• September 7, 2022

a special start

As I open my new China Landscape calendar to the first page (I couldn’t find another Crop Circle wall calendar this year), I ponder for a moment, then look at the image of a misty mountain that illustrates January. The change from the old to the new. Where do I come from and where am I going. New years and new beginnings always tickle me with a little melancholy and fill me with new hope. And it especially reminds me of one of the most important beginnings I’ve ever experienced: the birth of my daughter, and how, during that birth, I saw her soul enter her body.

In the mid-1980s, I was still developing my psychic and mediumistic gifts and studying with my mentor, Sadie Nickerson. When I found out I was pregnant, she was excited, as all new mothers are. But then the morning sickness started, the tiredness women sometimes feel during pregnancy, the weight gain, and the general malaise where I can’t understand why all the foods I used to love so much just don’t taste the same. plus.

At some point in the pregnancy, it got to the point where I started having thoughts like, Oh my God, this is never going to end! and why did i do this? And there were the terrifying thoughts, where I realized that from that moment on, my life was going to change. My job title was changing from wife to mother: I was about to become responsible for another human being!

I felt excited. And a little scared.

At the first labor pains, my husband took me to the hospital and the wait began there. I don’t remember much of what happened for the next six hours, other than gritting my teeth and sucking on ice chips, but at some point I was led down a long hallway to the delivery room, surrounded by doctors, nurses, and beeping machines. and a creepy-looking tray of medical instruments. So much movement and excitement around me, and there I was, gasping for air and straining…every muscle in my body on fire…

Suddenly, everything stopped.

Lift your head. Lots of human activity in the corners of my eyes, but everything was moving in slow motion. The room was so quiet, as if he was listening to the sound of silence between two heartbeats. The doctor stood at the end of the table, ready to receive the baby that looked like another woman was giving birth. I was happily pain free.

Just above the doctor’s head, brilliant flashes of silver light danced merrily in the air. They fluttered like twinkling Christmas tree lights, then quickly coalesced into a single glow and descended toward the unborn child.

Somehow I knew that this was the soul of my girl, my daughter, entering her body.

I breathed easily and began to cry. Don’t you see that? I wanted to ask the people who were next to me. Everything will be fine. And I put my head on the table.

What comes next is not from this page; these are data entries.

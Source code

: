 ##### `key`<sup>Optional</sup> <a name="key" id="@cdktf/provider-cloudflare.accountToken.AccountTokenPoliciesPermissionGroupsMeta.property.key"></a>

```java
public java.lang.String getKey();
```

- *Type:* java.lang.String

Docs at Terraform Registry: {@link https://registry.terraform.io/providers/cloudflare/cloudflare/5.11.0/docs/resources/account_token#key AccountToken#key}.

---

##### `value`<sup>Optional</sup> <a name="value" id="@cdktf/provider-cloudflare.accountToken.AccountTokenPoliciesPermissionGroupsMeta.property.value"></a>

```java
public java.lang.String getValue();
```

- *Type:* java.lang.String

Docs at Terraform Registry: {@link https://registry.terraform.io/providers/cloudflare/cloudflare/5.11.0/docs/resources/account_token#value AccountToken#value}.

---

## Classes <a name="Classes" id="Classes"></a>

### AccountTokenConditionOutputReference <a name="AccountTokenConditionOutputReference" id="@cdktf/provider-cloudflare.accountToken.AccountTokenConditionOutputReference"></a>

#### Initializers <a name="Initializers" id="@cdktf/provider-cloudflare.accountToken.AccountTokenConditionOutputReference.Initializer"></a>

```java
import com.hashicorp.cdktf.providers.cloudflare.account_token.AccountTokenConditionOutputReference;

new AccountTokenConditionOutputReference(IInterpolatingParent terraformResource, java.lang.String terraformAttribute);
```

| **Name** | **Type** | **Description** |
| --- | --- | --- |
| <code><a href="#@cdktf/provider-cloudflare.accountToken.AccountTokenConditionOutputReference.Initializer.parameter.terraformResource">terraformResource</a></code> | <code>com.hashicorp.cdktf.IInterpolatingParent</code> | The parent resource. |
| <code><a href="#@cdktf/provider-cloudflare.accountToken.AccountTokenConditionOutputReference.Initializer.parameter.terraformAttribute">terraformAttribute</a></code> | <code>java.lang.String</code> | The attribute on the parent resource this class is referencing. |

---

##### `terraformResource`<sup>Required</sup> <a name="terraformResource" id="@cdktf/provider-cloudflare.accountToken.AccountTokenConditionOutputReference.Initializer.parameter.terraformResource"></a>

BAM! Time brought me back to the moment and my head began to spin. I heard a child cry and I thanked God, then I took a breath and closed my eyes. A new life was beginning, and mine had just evolved.

That was a pretty special start. And over the years, I’ve come to realize that each new day represents the opportunity for a special new beginning. You may not give birth to a new human being, but you may develop a new idea, meet a new person, or decide to put some energy into a new, healthier behavior.

But if you are going to be one of those wounded expecting a child in this magical year, keep your eyes and senses open. There’s a new soul out there getting ready to meet you. Welcome to this new beginning.